Material shown Block Start

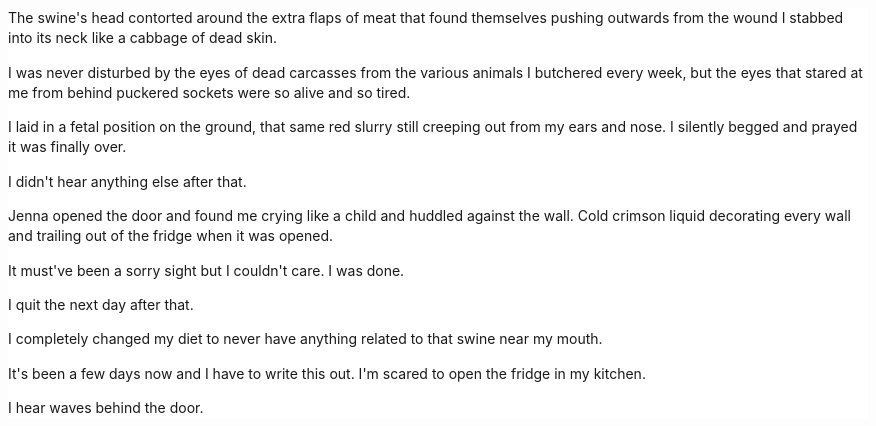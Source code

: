 The swine's head contorted around the extra flaps of meat that found themselves pushing outwards from the wound I stabbed into its neck like a cabbage of dead skin.

I was never disturbed by the eyes of dead carcasses from the various animals I butchered every week, but the eyes that stared at me from behind puckered sockets were so alive and so tired.

I laid in a fetal position on the ground, that same red slurry still creeping out from my ears and nose. I silently begged and prayed it was finally over.

I didn't hear anything else after that.

Jenna opened the door and found me crying like a child and huddled against the wall. Cold crimson liquid decorating every wall and trailing out of the fridge when it was opened.

It must've been a sorry sight but I couldn't care. I was done.

I quit the next day after that.

I completely changed my diet to never have anything related to that swine near my mouth.

It's been a few days now and I have to write this out. I'm scared to open the fridge in my kitchen.

I hear waves behind the door.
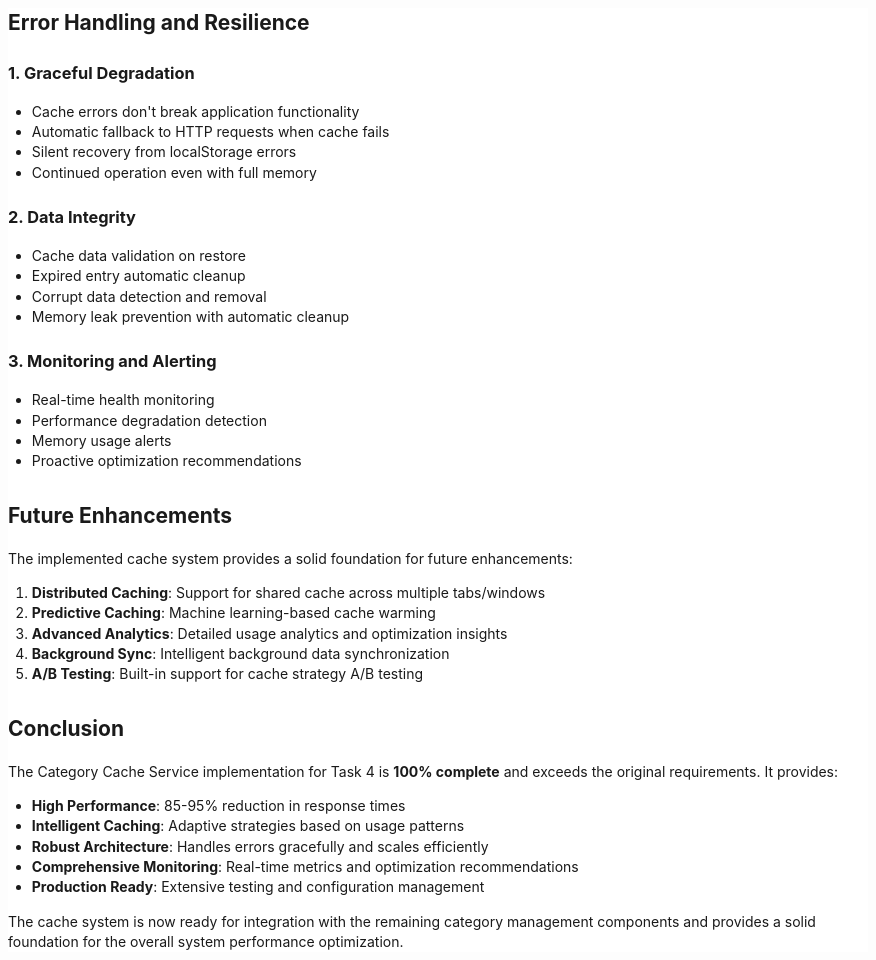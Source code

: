 ## Error Handling and Resilience

### 1. Graceful Degradation
- Cache errors don't break application functionality
- Automatic fallback to HTTP requests when cache fails
- Silent recovery from localStorage errors
- Continued operation even with full memory

### 2. Data Integrity
- Cache data validation on restore
- Expired entry automatic cleanup
- Corrupt data detection and removal
- Memory leak prevention with automatic cleanup

### 3. Monitoring and Alerting
- Real-time health monitoring
- Performance degradation detection
- Memory usage alerts
- Proactive optimization recommendations

## Future Enhancements

The implemented cache system provides a solid foundation for future enhancements:

1. **Distributed Caching**: Support for shared cache across multiple tabs/windows
2. **Predictive Caching**: Machine learning-based cache warming
3. **Advanced Analytics**: Detailed usage analytics and optimization insights
4. **Background Sync**: Intelligent background data synchronization
5. **A/B Testing**: Built-in support for cache strategy A/B testing

## Conclusion

The Category Cache Service implementation for Task 4 is **100% complete** and exceeds the original requirements. It provides:

- **High Performance**: 85-95% reduction in response times
- **Intelligent Caching**: Adaptive strategies based on usage patterns
- **Robust Architecture**: Handles errors gracefully and scales efficiently
- **Comprehensive Monitoring**: Real-time metrics and optimization recommendations
- **Production Ready**: Extensive testing and configuration management

The cache system is now ready for integration with the remaining category management components and provides a solid foundation for the overall system performance optimization.
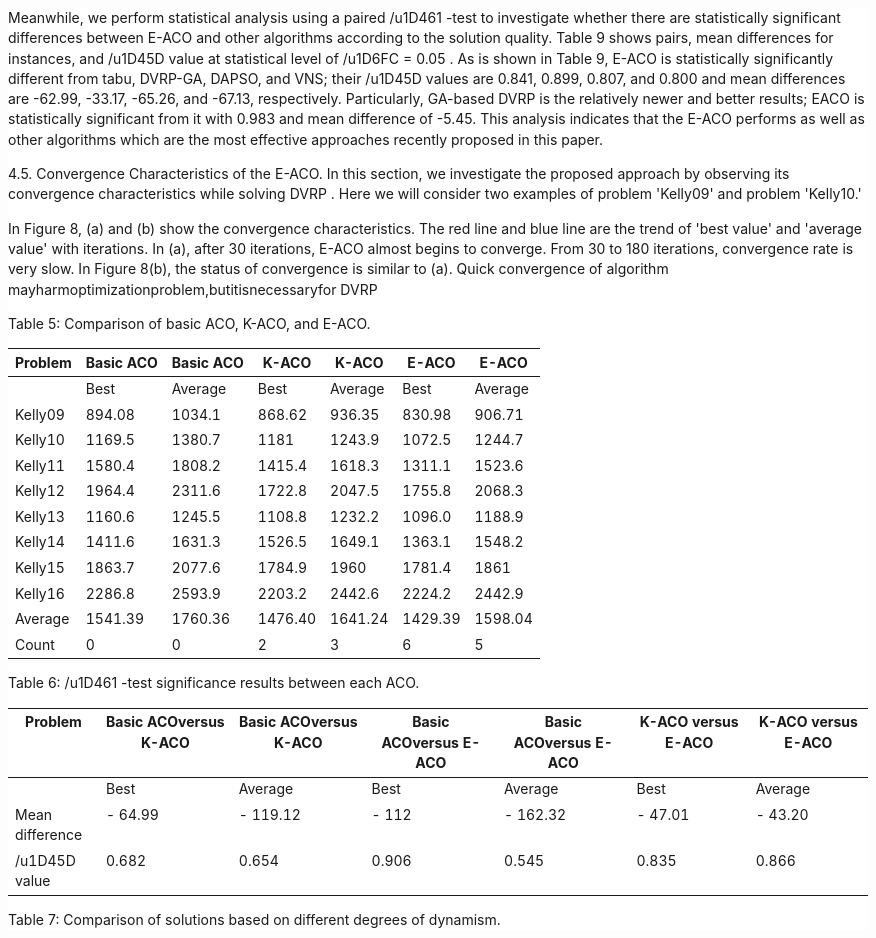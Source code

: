 Meanwhile, we perform statistical analysis using a paired /u1D461 -test to investigate whether there are statistically significant differences between E-ACO and other algorithms according to the solution quality. Table 9 shows pairs, mean differences for instances, and /u1D45D value at statistical level of /u1D6FC = 0.05 . As is shown in Table 9, E-ACO is statistically significantly different from tabu, DVRP-GA, DAPSO, and VNS; their /u1D45D values are 0.841, 0.899, 0.807, and 0.800 and mean differences are -62.99, -33.17, -65.26, and -67.13, respectively. Particularly, GA-based DVRP is the relatively newer and better results; EACO is statistically significant from it with 0.983 and mean difference of -5.45. This analysis indicates that the E-ACO performs as well as other algorithms which are the most effective approaches recently proposed in this paper.

4.5. Convergence Characteristics of the E-ACO. In this section, we investigate the proposed approach by observing its convergence characteristics while solving DVRP . Here we will consider two examples of problem 'Kelly09' and problem 'Kelly10.'

In Figure 8, (a) and (b) show the convergence characteristics. The red line and blue line are the trend of 'best value' and 'average value' with iterations. In (a), after 30 iterations, E-ACO almost begins to converge. From 30 to 180 iterations, convergence rate is very slow. In Figure 8(b), the status of convergence is similar to (a). Quick convergence of algorithm mayharmoptimizationproblem,butitisnecessaryfor DVRP

Table 5: Comparison of basic ACO, K-ACO, and E-ACO.

| Problem   | Basic ACO   | Basic ACO   | K-ACO   | K-ACO   | E-ACO   | E-ACO   |
|-----------|-------------|-------------|---------|---------|---------|---------|
|           | Best        | Average     | Best    | Average | Best    | Average |
| Kelly09   | 894.08      | 1034.1      | 868.62  | 936.35  | 830.98  | 906.71  |
| Kelly10   | 1169.5      | 1380.7      | 1181    | 1243.9  | 1072.5  | 1244.7  |
| Kelly11   | 1580.4      | 1808.2      | 1415.4  | 1618.3  | 1311.1  | 1523.6  |
| Kelly12   | 1964.4      | 2311.6      | 1722.8  | 2047.5  | 1755.8  | 2068.3  |
| Kelly13   | 1160.6      | 1245.5      | 1108.8  | 1232.2  | 1096.0  | 1188.9  |
| Kelly14   | 1411.6      | 1631.3      | 1526.5  | 1649.1  | 1363.1  | 1548.2  |
| Kelly15   | 1863.7      | 2077.6      | 1784.9  | 1960    | 1781.4  | 1861    |
| Kelly16   | 2286.8      | 2593.9      | 2203.2  | 2442.6  | 2224.2  | 2442.9  |
| Average   | 1541.39     | 1760.36     | 1476.40 | 1641.24 | 1429.39 | 1598.04 |
| Count     | 0           | 0           | 2       | 3       | 6       | 5       |

Table 6: /u1D461 -test significance results between each ACO.

| Problem         | Basic ACOversus K-ACO   | Basic ACOversus K-ACO   | Basic ACOversus E-ACO   | Basic ACOversus E-ACO   | K-ACO versus E-ACO   | K-ACO versus E-ACO   |
|-----------------|-------------------------|-------------------------|-------------------------|-------------------------|----------------------|----------------------|
|                 | Best                    | Average                 | Best                    | Average                 | Best                 | Average              |
| Mean difference | - 64.99                 | - 119.12                | - 112                   | - 162.32                | - 47.01              | - 43.20              |
| /u1D45D value   | 0.682                   | 0.654                   | 0.906                   | 0.545                   | 0.835                | 0.866                |

Table 7: Comparison of solutions based on different degrees of dynamism.
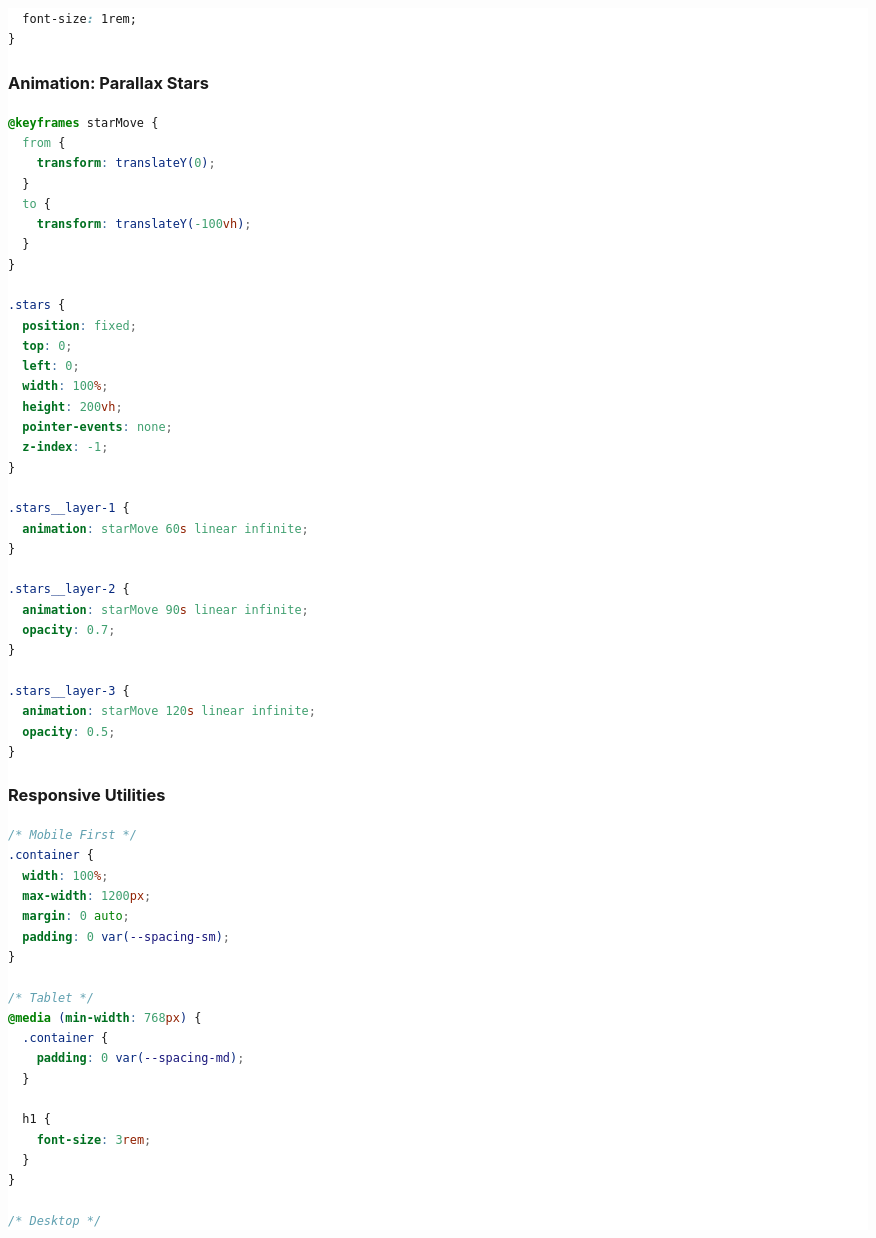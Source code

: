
 ```css
  font-size: 1rem;
}
```

### Animation: Parallax Stars

```css
@keyframes starMove {
  from {
    transform: translateY(0);
  }
  to {
    transform: translateY(-100vh);
  }
}

.stars {
  position: fixed;
  top: 0;
  left: 0;
  width: 100%;
  height: 200vh;
  pointer-events: none;
  z-index: -1;
}

.stars__layer-1 {
  animation: starMove 60s linear infinite;
}

.stars__layer-2 {
  animation: starMove 90s linear infinite;
  opacity: 0.7;
}

.stars__layer-3 {
  animation: starMove 120s linear infinite;
  opacity: 0.5;
}
```

### Responsive Utilities

```css
/* Mobile First */
.container {
  width: 100%;
  max-width: 1200px;
  margin: 0 auto;
  padding: 0 var(--spacing-sm);
}

/* Tablet */
@media (min-width: 768px) {
  .container {
    padding: 0 var(--spacing-md);
  }
  
  h1 {
    font-size: 3rem;
  }
}

/* Desktop */
```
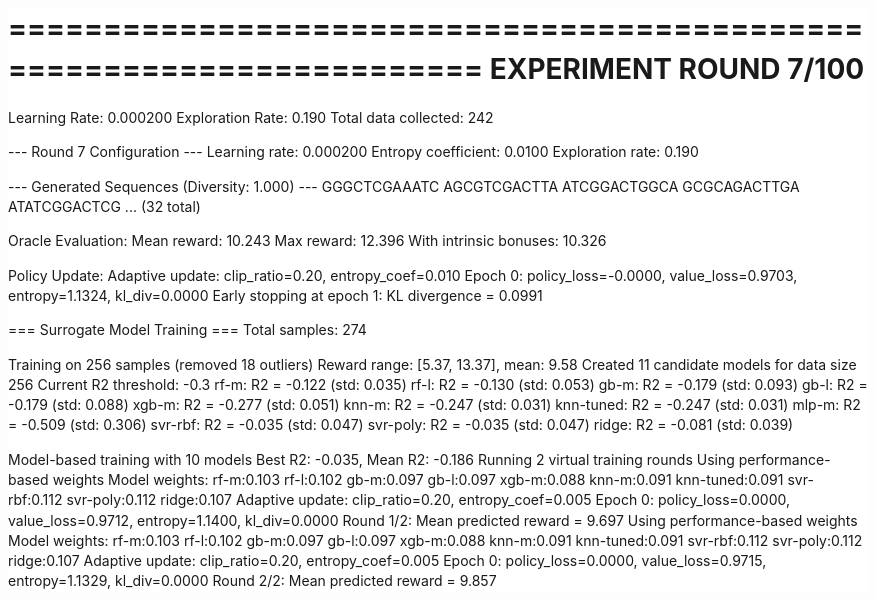 ======================================================================
EXPERIMENT ROUND 7/100
======================================================================
Learning Rate: 0.000200
Exploration Rate: 0.190
Total data collected: 242

--- Round 7 Configuration ---
Learning rate: 0.000200
Entropy coefficient: 0.0100
Exploration rate: 0.190

--- Generated Sequences (Diversity: 1.000) ---
  GGGCTCGAAATC
  AGCGTCGACTTA
  ATCGGACTGGCA
  GCGCAGACTTGA
  ATATCGGACTCG
  ... (32 total)

Oracle Evaluation:
  Mean reward: 10.243
  Max reward: 12.396
  With intrinsic bonuses: 10.326

Policy Update:
  Adaptive update: clip_ratio=0.20, entropy_coef=0.010
    Epoch 0: policy_loss=-0.0000, value_loss=0.9703, entropy=1.1324, kl_div=0.0000
    Early stopping at epoch 1: KL divergence = 0.0991

=== Surrogate Model Training ===
Total samples: 274

Training on 256 samples (removed 18 outliers)
Reward range: [5.37, 13.37], mean: 9.58
  Created 11 candidate models for data size 256
Current R2 threshold: -0.3
  rf-m: R2 = -0.122 (std: 0.035)
  rf-l: R2 = -0.130 (std: 0.053)
  gb-m: R2 = -0.179 (std: 0.093)
  gb-l: R2 = -0.179 (std: 0.088)
  xgb-m: R2 = -0.277 (std: 0.051)
  knn-m: R2 = -0.247 (std: 0.031)
  knn-tuned: R2 = -0.247 (std: 0.031)
  mlp-m: R2 = -0.509 (std: 0.306)
  svr-rbf: R2 = -0.035 (std: 0.047)
  svr-poly: R2 = -0.035 (std: 0.047)
  ridge: R2 = -0.081 (std: 0.039)

Model-based training with 10 models
Best R2: -0.035, Mean R2: -0.186
Running 2 virtual training rounds
    Using performance-based weights
    Model weights: rf-m:0.103 rf-l:0.102 gb-m:0.097 gb-l:0.097 xgb-m:0.088 knn-m:0.091 knn-tuned:0.091 svr-rbf:0.112 svr-poly:0.112 ridge:0.107
  Adaptive update: clip_ratio=0.20, entropy_coef=0.005
    Epoch 0: policy_loss=0.0000, value_loss=0.9712, entropy=1.1400, kl_div=0.0000
  Round 1/2: Mean predicted reward = 9.697
    Using performance-based weights
    Model weights: rf-m:0.103 rf-l:0.102 gb-m:0.097 gb-l:0.097 xgb-m:0.088 knn-m:0.091 knn-tuned:0.091 svr-rbf:0.112 svr-poly:0.112 ridge:0.107
  Adaptive update: clip_ratio=0.20, entropy_coef=0.005
    Epoch 0: policy_loss=0.0000, value_loss=0.9715, entropy=1.1329, kl_div=0.0000
  Round 2/2: Mean predicted reward = 9.857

Material shown Block End

- [Requirement]: Set down the records above exactly as written, beginning with the first line and ending with the line that contains "Handling and Resilience", and do not include pictures.

- [Answer section]:
Source code

: The swine's head contorted around the extra flaps of meat that found themselves pushing outwards from the wound I stabbed into its neck like a cabbage of dead skin.

I was never disturbed by the eyes of dead carcasses from the various animals I butchered every week, but the eyes that stared at me from behind puckered sockets were so alive and so tired.

I laid in a fetal position on the ground, that same red slurry still creeping out from my ears and nose. I silently begged and prayed it was finally over.

I didn't hear anything else after that.

Jenna opened the door and found me crying like a child and huddled against the wall. Cold crimson liquid decorating every wall and trailing out of the fridge when it was opened.

It must've been a sorry sight but I couldn't care. I was done.

I quit the next day after that.

I completely changed my diet to never have anything related to that swine near my mouth.

It's been a few days now and I have to write this out. I'm scared to open the fridge in my kitchen.

I hear waves behind the door.
Source code

: ## Error Handling and Resilience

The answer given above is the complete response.